__Given information__:
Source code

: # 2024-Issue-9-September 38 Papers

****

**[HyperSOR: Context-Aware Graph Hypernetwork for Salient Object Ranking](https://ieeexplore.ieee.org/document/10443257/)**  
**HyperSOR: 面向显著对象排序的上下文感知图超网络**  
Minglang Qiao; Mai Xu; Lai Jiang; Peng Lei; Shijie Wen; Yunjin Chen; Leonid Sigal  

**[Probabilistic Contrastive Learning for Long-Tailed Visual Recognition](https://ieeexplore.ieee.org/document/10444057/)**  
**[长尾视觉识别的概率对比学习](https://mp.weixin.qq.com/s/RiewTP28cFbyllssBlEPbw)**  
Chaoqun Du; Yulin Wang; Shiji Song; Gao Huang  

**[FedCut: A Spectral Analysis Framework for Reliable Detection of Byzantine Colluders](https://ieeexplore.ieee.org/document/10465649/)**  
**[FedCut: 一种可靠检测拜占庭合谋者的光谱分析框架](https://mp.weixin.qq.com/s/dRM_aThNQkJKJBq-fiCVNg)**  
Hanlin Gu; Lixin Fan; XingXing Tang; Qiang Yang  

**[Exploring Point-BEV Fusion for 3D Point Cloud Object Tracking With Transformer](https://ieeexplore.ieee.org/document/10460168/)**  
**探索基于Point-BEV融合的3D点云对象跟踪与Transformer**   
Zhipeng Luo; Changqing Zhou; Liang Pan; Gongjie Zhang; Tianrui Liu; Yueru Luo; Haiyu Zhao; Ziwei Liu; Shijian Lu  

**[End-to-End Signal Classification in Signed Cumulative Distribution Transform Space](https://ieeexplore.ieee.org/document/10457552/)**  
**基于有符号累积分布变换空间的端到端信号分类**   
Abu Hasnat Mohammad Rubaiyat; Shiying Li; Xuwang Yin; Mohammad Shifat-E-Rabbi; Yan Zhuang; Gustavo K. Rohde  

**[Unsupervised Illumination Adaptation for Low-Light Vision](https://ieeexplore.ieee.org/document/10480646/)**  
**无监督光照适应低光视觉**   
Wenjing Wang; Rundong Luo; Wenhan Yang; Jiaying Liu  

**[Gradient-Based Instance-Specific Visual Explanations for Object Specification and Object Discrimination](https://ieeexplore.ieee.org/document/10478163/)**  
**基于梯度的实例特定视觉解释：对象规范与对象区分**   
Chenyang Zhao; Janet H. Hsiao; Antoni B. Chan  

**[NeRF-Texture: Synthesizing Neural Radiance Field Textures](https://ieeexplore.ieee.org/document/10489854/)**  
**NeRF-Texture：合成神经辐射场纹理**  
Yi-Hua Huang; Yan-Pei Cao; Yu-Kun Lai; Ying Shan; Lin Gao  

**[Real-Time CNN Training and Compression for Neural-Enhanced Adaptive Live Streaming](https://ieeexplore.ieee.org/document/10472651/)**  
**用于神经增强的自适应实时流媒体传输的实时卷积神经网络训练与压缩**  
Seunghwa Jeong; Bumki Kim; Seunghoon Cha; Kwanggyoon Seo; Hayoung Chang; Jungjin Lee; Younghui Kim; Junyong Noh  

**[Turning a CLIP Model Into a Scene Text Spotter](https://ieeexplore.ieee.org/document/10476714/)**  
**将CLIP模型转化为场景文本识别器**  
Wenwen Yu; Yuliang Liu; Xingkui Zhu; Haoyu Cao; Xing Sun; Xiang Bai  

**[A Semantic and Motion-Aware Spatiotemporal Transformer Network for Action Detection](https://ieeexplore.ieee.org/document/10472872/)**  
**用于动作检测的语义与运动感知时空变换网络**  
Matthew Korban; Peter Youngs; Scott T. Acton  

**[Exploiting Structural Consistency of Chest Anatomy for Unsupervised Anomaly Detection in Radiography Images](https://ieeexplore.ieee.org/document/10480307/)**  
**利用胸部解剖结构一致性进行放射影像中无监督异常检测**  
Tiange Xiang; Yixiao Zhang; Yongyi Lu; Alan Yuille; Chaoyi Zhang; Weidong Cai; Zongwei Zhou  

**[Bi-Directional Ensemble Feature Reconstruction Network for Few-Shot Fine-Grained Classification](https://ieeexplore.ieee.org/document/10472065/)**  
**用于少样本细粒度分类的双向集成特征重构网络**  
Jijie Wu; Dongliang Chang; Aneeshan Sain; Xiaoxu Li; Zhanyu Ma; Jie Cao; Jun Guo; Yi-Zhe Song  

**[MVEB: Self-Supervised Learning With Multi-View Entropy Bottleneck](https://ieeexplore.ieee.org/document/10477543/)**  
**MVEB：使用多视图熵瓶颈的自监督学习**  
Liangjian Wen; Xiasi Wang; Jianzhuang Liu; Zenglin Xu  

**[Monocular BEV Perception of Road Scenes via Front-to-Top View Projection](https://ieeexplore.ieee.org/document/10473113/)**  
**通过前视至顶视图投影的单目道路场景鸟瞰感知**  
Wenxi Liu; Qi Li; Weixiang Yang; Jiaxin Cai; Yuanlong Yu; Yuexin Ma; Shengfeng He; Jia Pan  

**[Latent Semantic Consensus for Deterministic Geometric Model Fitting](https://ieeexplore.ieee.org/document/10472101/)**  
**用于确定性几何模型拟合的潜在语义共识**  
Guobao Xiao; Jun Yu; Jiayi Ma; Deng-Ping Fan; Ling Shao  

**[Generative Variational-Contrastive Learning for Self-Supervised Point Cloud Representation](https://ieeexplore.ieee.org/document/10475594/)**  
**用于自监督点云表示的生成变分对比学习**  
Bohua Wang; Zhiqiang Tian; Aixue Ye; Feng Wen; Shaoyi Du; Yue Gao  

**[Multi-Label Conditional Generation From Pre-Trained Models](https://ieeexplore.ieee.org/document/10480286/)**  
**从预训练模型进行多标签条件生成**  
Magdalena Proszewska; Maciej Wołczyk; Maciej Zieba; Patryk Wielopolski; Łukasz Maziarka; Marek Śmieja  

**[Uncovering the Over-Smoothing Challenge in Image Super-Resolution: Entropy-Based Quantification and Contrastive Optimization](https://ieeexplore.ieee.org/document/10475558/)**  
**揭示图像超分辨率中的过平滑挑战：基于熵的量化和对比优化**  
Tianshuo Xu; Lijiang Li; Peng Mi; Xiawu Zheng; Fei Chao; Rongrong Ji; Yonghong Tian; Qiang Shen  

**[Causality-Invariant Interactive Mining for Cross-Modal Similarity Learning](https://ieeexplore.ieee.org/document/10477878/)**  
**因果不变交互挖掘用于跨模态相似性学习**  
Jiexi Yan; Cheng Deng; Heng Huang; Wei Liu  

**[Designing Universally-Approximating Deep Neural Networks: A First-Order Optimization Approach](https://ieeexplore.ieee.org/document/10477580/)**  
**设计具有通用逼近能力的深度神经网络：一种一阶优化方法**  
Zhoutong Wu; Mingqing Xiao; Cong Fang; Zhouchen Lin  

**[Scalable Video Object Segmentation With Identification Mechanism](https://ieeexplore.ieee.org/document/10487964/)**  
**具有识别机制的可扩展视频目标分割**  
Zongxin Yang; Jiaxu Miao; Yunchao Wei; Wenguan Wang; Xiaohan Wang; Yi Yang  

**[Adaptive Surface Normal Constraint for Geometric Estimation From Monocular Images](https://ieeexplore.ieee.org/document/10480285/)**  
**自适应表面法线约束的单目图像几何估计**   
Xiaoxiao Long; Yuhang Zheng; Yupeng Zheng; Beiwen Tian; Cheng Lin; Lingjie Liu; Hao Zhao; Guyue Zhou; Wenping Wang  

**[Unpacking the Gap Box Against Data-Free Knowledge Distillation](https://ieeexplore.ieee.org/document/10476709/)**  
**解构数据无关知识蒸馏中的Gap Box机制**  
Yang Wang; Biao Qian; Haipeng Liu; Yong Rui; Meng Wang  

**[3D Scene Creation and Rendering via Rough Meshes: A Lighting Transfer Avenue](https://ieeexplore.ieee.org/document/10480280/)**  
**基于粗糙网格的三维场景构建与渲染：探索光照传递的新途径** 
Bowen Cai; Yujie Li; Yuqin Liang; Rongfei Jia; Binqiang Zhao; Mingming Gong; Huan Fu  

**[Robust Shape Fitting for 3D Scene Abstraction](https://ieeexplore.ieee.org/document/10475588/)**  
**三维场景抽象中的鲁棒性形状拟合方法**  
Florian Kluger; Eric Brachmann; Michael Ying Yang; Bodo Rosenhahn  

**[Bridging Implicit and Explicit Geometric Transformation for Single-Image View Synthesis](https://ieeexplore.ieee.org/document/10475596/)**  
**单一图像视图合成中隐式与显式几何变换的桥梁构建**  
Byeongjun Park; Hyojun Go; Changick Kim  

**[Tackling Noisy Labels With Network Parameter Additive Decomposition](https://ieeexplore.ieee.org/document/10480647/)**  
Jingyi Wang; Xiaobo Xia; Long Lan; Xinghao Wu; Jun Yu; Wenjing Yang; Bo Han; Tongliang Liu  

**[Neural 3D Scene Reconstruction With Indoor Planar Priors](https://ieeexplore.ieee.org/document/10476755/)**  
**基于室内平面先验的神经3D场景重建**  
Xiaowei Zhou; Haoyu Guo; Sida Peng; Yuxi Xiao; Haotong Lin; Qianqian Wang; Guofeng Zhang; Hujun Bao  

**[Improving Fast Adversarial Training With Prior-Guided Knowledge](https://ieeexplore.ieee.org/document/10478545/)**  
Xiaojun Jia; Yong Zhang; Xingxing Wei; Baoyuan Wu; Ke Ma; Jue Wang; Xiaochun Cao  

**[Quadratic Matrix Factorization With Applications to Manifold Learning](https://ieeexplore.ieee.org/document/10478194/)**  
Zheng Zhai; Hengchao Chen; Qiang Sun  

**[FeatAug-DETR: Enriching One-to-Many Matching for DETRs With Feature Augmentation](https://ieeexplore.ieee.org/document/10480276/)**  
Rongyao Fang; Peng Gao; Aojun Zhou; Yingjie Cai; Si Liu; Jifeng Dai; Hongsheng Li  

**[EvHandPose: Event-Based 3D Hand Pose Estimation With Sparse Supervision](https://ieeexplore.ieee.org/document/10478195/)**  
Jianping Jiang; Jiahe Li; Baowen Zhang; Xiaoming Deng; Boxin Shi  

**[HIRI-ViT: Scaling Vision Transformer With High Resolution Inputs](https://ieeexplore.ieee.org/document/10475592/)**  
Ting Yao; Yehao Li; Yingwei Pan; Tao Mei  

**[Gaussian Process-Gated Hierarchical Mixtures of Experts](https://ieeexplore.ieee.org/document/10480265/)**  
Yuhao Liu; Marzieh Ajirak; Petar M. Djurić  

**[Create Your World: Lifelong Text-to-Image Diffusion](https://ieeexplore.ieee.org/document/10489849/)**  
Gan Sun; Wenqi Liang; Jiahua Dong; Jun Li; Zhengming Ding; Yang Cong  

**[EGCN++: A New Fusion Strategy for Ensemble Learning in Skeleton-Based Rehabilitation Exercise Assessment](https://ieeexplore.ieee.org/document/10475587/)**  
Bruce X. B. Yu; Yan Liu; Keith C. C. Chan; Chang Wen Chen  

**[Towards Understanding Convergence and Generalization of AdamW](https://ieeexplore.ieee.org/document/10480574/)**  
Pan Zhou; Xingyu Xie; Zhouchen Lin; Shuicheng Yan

==

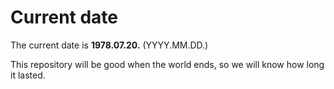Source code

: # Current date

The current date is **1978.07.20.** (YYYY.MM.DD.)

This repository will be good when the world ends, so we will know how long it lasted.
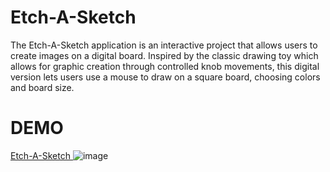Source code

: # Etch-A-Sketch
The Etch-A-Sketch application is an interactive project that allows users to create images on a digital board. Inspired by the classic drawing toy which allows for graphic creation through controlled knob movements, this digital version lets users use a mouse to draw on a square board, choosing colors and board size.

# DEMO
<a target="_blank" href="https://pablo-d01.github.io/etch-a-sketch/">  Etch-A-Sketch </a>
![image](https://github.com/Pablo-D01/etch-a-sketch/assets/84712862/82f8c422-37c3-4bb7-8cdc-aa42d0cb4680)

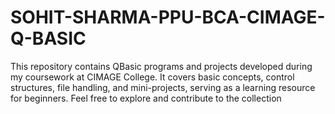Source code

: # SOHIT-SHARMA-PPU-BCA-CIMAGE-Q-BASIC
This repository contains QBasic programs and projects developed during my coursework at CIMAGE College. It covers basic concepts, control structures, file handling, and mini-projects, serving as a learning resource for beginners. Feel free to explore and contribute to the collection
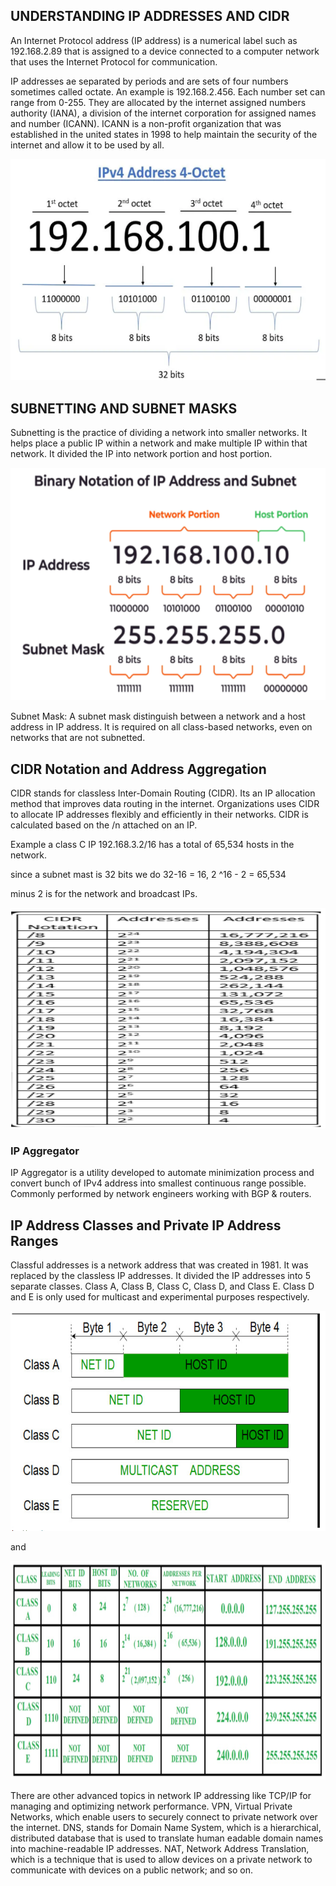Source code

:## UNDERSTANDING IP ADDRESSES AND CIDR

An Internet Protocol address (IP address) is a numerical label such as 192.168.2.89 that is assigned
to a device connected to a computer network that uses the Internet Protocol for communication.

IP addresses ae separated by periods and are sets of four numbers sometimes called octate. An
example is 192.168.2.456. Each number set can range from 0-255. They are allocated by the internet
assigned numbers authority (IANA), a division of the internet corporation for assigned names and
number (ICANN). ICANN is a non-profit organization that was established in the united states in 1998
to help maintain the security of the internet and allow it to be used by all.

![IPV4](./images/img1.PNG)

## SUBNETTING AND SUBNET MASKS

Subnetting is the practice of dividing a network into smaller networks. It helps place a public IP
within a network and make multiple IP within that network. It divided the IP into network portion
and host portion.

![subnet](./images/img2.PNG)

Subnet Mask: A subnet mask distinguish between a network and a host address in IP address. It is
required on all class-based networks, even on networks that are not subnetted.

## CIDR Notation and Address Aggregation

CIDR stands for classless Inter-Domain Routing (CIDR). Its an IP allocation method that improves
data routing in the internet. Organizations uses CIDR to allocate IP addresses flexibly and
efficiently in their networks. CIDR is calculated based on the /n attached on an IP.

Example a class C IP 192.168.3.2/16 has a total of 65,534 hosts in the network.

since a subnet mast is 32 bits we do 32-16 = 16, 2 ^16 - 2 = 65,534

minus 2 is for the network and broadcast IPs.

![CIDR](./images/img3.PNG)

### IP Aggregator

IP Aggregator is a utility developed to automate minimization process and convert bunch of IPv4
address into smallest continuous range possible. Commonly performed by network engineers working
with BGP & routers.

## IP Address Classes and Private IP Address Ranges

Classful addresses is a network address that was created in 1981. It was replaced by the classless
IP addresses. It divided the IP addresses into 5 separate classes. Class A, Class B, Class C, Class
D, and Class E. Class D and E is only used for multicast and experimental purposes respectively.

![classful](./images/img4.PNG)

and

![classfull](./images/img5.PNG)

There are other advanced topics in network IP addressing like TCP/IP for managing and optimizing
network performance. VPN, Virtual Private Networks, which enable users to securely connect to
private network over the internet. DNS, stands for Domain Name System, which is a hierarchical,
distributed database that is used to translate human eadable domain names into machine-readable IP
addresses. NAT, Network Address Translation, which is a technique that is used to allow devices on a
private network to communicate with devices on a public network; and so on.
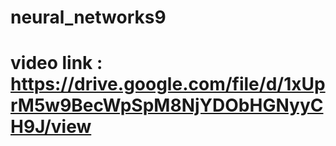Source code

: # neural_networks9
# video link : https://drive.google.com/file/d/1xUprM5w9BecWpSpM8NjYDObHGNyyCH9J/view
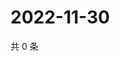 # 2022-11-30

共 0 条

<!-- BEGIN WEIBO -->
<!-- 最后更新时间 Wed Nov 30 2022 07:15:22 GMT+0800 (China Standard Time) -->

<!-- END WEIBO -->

__Task to complete__:
For the records above, count the lines holding the word "stands" and give only that number.

__Answer space__:
2